**TASK GOAL:**
Show every line of the data that contains the string "psyched".

**SOURCE DATA:**
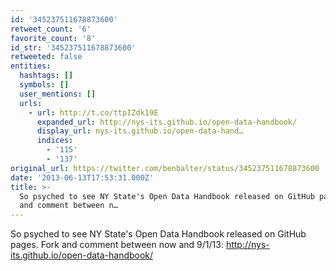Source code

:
 ```yaml
---
id: '345237511678873600'
retweet_count: '6'
favorite_count: '8'
id_str: '345237511678873600'
retweeted: false
entities:
  hashtags: []
  symbols: []
  user_mentions: []
  urls:
    - url: http://t.co/ttpIZdk19E
      expanded_url: http://nys-its.github.io/open-data-handbook/
      display_url: nys-its.github.io/open-data-hand…
      indices:
        - '115'
        - '137'
original_url: https://twitter.com/benbalter/status/345237511678873600
date: '2013-06-13T17:53:31.000Z'
title: >-
  So psyched to see NY State's Open Data Handbook released on GitHub pages. Fork
  and comment between n…
---
```


So psyched to see NY State's Open Data Handbook released on GitHub pages. Fork and comment between now and 9/1/13: http://nys-its.github.io/open-data-handbook/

**YOUR RESPONSE:**
  So psyched to see NY State's Open Data Handbook released on GitHub pages. Fork
So psyched to see NY State's Open Data Handbook released on GitHub pages. Fork and comment between now and 9/1/13: http://nys-its.github.io/open-data-handbook/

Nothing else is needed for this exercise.